In the geometry of tessellations, a rep-tile or reptile is a shape that can be dissected into smaller copies of the same shape. The term was coined as a pun on animal reptiles by recreational mathematician Solomon W. Golomb and popularized by Martin Gardner in his "Mathematical Games" column in the May 1963 issue of Scientific American . ^[1] In 2012 a generalization of rep-tiles called self-tiling tile sets was introduced by Lee Sallows in Mathematics Magazine . ^[2]

A selection of rep-tiles, including the sphinx, two fish and the 5-triangle

Terminology

The chair substitution (left) and a portion of a chair tiling (right)

A rep-tile is labelled rep-n if the dissection uses n copies. Such a shape necessarily forms the prototile for a tiling of the plane, in many cases an aperiodic tiling. A rep-tile dissection using different sizes of the original shape is called an irregular rep-tile or irreptile. If the dissection uses n copies, the shape is said to be irrep-n. If all these sub-tiles are of different sizes then the tiling is additionally described as perfect. A shape that is rep-n or irrep-n is trivially also irrep-(kn − k + n) for any k > 1, by replacing the smallest tile in the rep-n dissection by n even smaller tiles. The order of a shape, whether using rep-tiles or irrep-tiles is the smallest possible number of tiles which will suffice. ^[3]

Examples

Defining an aperiodic tiling (the pinwheel tiling) by repeatedly dissecting and inflating a rep-tile.

Every square, rectangle, parallelogram, rhombus, or triangle is rep-4. The sphinx hexiamond (illustrated above) is rep-4 and rep-9, and is one of few known self-replicating pentagons. The Gosper island is rep-7. The Koch snowflake is irrep-7: six small snowflakes of the same size, together with another snowflake with three times the area of the smaller ones, can combine to form a single larger snowflake.

A right triangle with side lengths in the ratio 1:2 is rep-5, and its rep-5 dissection forms the basis of the aperiodic pinwheel tiling. By Pythagoras' theorem, the hypotenuse, or sloping side of the rep-5 triangle, has a length of √5.
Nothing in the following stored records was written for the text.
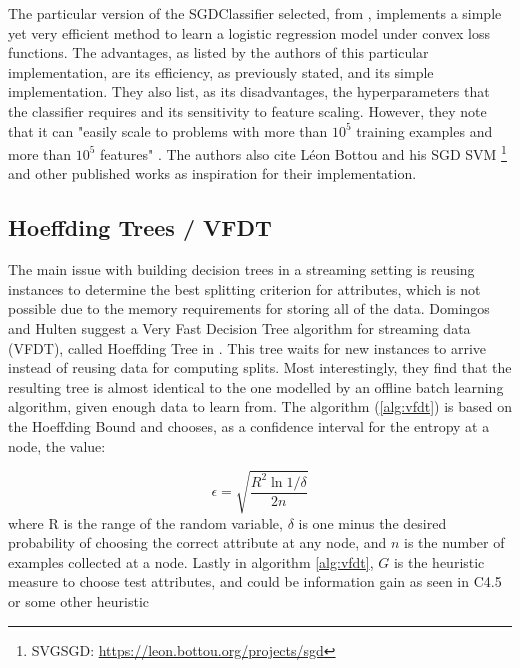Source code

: The particular version of the SGDClassifier selected, from \cite{scikit-learn}, implements a simple yet very efficient method to learn a logistic regression model under convex loss functions. The advantages, as listed by the authors of this particular implementation, are its efficiency, as previously stated, and its simple implementation. They also list, as its disadvantages, the hyperparameters that the classifier requires and its sensitivity to feature scaling. However, they note that it can "easily scale to problems with more than $10^5$ training examples and more than $10^5$ features" \cite{scikit-learn-sgd}. The authors also cite Léon Bottou and his SGD SVM \cite{bottou2008learning}\footnote{SVGSGD: \url{https://leon.bottou.org/projects/sgd}} and other published works \cite{tsuruoka2009stochastic, shalev2011pegasos} as inspiration for their implementation.

\subsection{Hoeffding Trees / VFDT}
The main issue with building decision trees in a streaming setting is reusing instances to determine the best splitting criterion for attributes, which is not possible due to the memory requirements for storing all of the data. Domingos and Hulten suggest a Very Fast Decision Tree algorithm for streaming data (VFDT), called Hoeffding Tree in \cite{domingos2000mining}. This tree waits for new instances to arrive instead of reusing data for computing splits. Most interestingly, they find that the resulting tree is almost identical to the one modelled by an offline batch learning algorithm, given enough data to learn from. The algorithm (\ref{alg:vfdt}) is based on the Hoeffding Bound and chooses, as a confidence interval for the entropy at a node, the value:

\begin{equation}
\epsilon=\sqrt{\frac{R^{2} \ln 1 / \delta}{2 n}}
\end{equation}
where R is the range of the random variable, $\delta$ is one minus the desired probability of choosing the correct attribute at any node, and $n$ is the number of examples collected at a node. Lastly in algorithm \ref{alg:vfdt}, $G$ is the heuristic measure to choose test attributes, and could be information gain as seen in C4.5 or some other heuristic \cite{bifet2018machine, domingos2000mining, }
The international standard ISO 216 defines sizes of paper sheets using the √2, in which the long side of a rectangular sheet of paper is the square root of two times the short side of the paper. Rectangles in this shape are rep-2. A rectangle (or parallelogram) is rep-n if its aspect ratio is √n:1. An isosceles right triangle is also rep-2.

Rep-tiles and symmetry

Some rep-tiles, like the square and equilateral triangle, are symmetrical and remain identical when reflected in a mirror. Others, like the sphinx, are asymmetrical and exist in two distinct forms related by mirror-reflection. Dissection of the sphinx and some other asymmetric rep-tiles requires use of both the original shape and its mirror-image.

Rep-tiles and polyforms

Some rep-tiles are based on polyforms like polyiamonds and polyominoes, or shapes created by laying equilateral triangles and squares edge-to-edge.

Squares

If a polyomino is rectifiable, that is, able to tile a rectangle, then it will also be a rep-tile, because the rectangle will have an integer side length ratio and will thus tile a square. This can be seen in the octominoes, which are created from eight squares. Two copies of some octominoes will tile a square; therefore these octominoes are also rep-16 rep-tiles.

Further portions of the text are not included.